Churning out pithy wine descriptors every week is no easy task. Some critics don't even bother, since fashioning creative imageries each week becomes overwhelming. But it's got to be the same for other critics, especially music critics. How does one describe something that can only be heard? At least I have three senses to play with: sight, smell and taste. So I thought, just for shits and giggles, I could match up the two genres and see what happens. The result follows:
Cabernet Sauvignon comes in many shapes and sizes, but it is often bold, tannic and chewy. Its fruit arrives slowly, erupting in your mouth like a chocolate-covered cherry or ... a surprise guitar solo. Van Halen comes to mind — the classic stuff, back when Eddie rocked, rough and steady. Like a cabernet, VH's music is relentless, strong and completely hedonistic. Missy Elliott, with her commendable I-don't-give-a-shit attitude, also gets in there.
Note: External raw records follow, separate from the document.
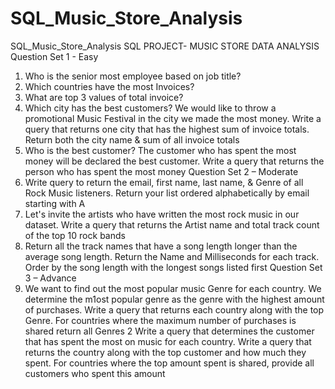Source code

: # SQL_Music_Store_Analysis
SQL_Music_Store_Analysis
SQL PROJECT- MUSIC STORE DATA ANALYSIS
Question Set 1 - Easy
1. Who is the senior most employee based on job title?
2. Which countries have the most Invoices?
3. What are top 3 values of total invoice?
4. Which city has the best customers? We would like to throw a promotional Music 
Festival in the city we made the most money. Write a query that returns one city that 
has the highest sum of invoice totals. Return both the city name & sum of all invoice 
totals
5. Who is the best customer? The customer who has spent the most money will be 
declared the best customer. Write a query that returns the person who has spent the 
most money
Question Set 2 – Moderate
1. Write query to return the email, first name, last name, & Genre of all Rock Music 
listeners. Return your list ordered alphabetically by email starting with A
2. Let's invite the artists who have written the most rock music in our dataset. Write a 
query that returns the Artist name and total track count of the top 10 rock bands
3. Return all the track names that have a song length longer than the average song length. 
Return the Name and Milliseconds for each track. Order by the song length with the 
longest songs listed first
Question Set 3 – Advance
1. We want to find out the most popular music Genre for each country. We determine the 
m1ost popular genre as the genre with the highest amount of purchases. Write a query 
that returns each country along with the top Genre. For countries where the maximum 
number of purchases is shared return all Genres
2
Write a query that determines the customer that has spent the most on music for each 
country. Write a query that returns the country along with the top customer and how
much they spent. For countries where the top amount spent is shared, provide all 
customers who spent this amount
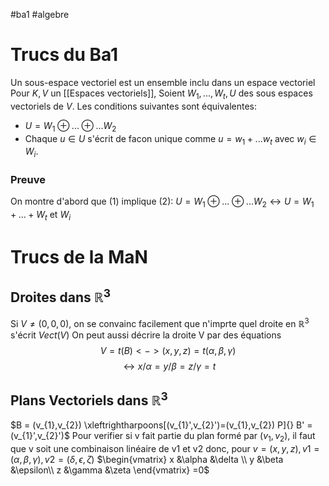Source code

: #ba1  #algebre  
# Trucs du Ba1
Un sous-espace vectoriel est un ensemble inclu dans un espace vectoriel
Pour $K,V$ un [[Espaces vectoriels]], Soient $W_1,...,W_t,U$ des sous espaces vectoriels de $V$.
Les conditions suivantes sont équivalentes:
- $U=W_1 \oplus...\oplus...W_2$
- Chaque $u\in U$ s'écrit de facon unique comme $u= w_1+...w_t$ avec $w_i\in W_i$.

### Preuve
On montre d'abord que $(1)$ implique $(2)$:
$U=W_1 \oplus...\oplus...W_2\leftrightarrow U = W_1+...+W_t$ et $W_i$ 
# Trucs de la MaN
## Droites dans $\mathbb{R}^{3}$
Si $V \neq (0,0,0)$, on se convainc facilement que n'imprte quel droite en $\mathbb{R}^{3}$ s'écrit $Vect(V)$
On peut aussi décrire la droite V par des équations $$V = t(B) <->(x,y,z)= t(\alpha,\beta,\gamma) $$
$$\leftrightarrow x/\alpha = y/\beta = z/\gamma= t $$
## Plans Vectoriels dans $\mathbb{R}^{3}$
$B = (v_{1},v_{2}) \xleftrightharpoons[(v_{1}',v_{2}')=(v_{1},v_{2}) P]{} B' = (v_{1}',v_{2}')$
Pour verifier si v fait partie du plan formé par $(v_{1}, v_{2})$, il faut que v soit une combinaison linéaire de v1 et v2
donc, pour $v = (x,y,z), v1 = (\alpha,\beta,\gamma), v2 = (\delta,\epsilon,\zeta)$
$\begin{vmatrix} x &\alpha &\delta \\ y &\beta &\epsilon\\ z &\gamma &\zeta \end{vmatrix} =0$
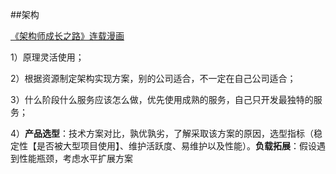 ##架构

[《架构师成长之路》连载漫画](http://www.jianshu.com/notebooks/2949459/latest)

  1）原理灵活使用；
  
  2）根据资源制定架构实现方案，别的公司适合，不一定在自己公司适合；
  
  3）什么阶段什么服务应该怎么做，优先使用成熟的服务，自己只开发最独特的服务；
  
  4）**产品选型**：技术方案对比，孰优孰劣，了解采取该方案的原因，选型指标（稳定性【是否被大型项目使用】、维护活跃度、易维护以及性能）。**负载拓展**：假设遇到性能瓶颈，考虑水平扩展方案

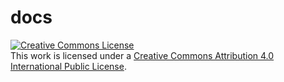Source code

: # docs

<a rel="license" href="https://creativecommons.org/licenses/by/4.0/"><img alt="Creative Commons License" style="border-width:0" src="https://i.creativecommons.org/l/by/4.0/88x31.png"></a><br>This work is licensed under a <a rel="license" href="https://creativecommons.org/licenses/by/4.0/">Creative Commons Attribution 4.0 International Public License</a>.
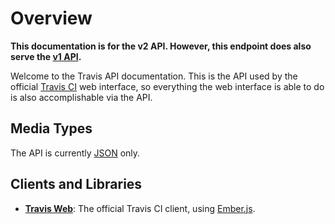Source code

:# Overview

**This documentation is for the v2 API. However, this endpoint does also serve the [v1 API](http://about.travis-ci.org/docs/dev/api/).**

Welcome to the Travis API documentation. This is the API used by the official
[Travis CI](https://next.travis-ci.org) web interface, so everything the web
interface is able to do is also accomplishable via the API.

## Media Types

The API is currently [JSON](http://en.wikipedia.org/wiki/JSON) only.

## Clients and Libraries

* **[Travis Web](https://github.com/travis-ci/travis-web)**: The official Travis CI client, using [Ember.js](http://emberjs.com/).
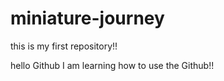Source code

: # miniature-journey
this is my first repository!!


hello Github 
I am learning how to use the Github!!
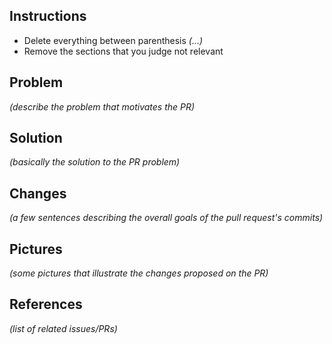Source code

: ## Instructions
- Delete everything between parenthesis _(...)_
- Remove the sections that you judge not relevant

## Problem
_(describe the problem that motivates the PR)_

## Solution
_(basically the solution to the PR problem)_

## Changes
_(a few sentences describing the overall goals of the pull request's commits)_

## Pictures
_(some pictures that illustrate the changes proposed on the PR)_

## References
_(list of related issues/PRs)_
Chardonnay, one of America's favorite grapes, has been oaked up, buttered up and twisted to fit into a chic consumer package for so long, I can't remember its unadulterated flavor. Like music, the chard trends change each year to please the fickle masses. Over the years, U2, the everlasting Irish rock band, has had the ability to morph its sound to change with the times. From acidic, corrosive guitar sounds to a smooth, elegant groove, their music makes a statement the way a good California chardonnay should.
Pinot Grigio/Gris, a somewhat bland grape that — in the right hands — has moments of glory, tastes clean, citrusy and a bit sharp. And it's often better with food. Dinner party, piano-based music, like Norah Jones or George Winston, works here.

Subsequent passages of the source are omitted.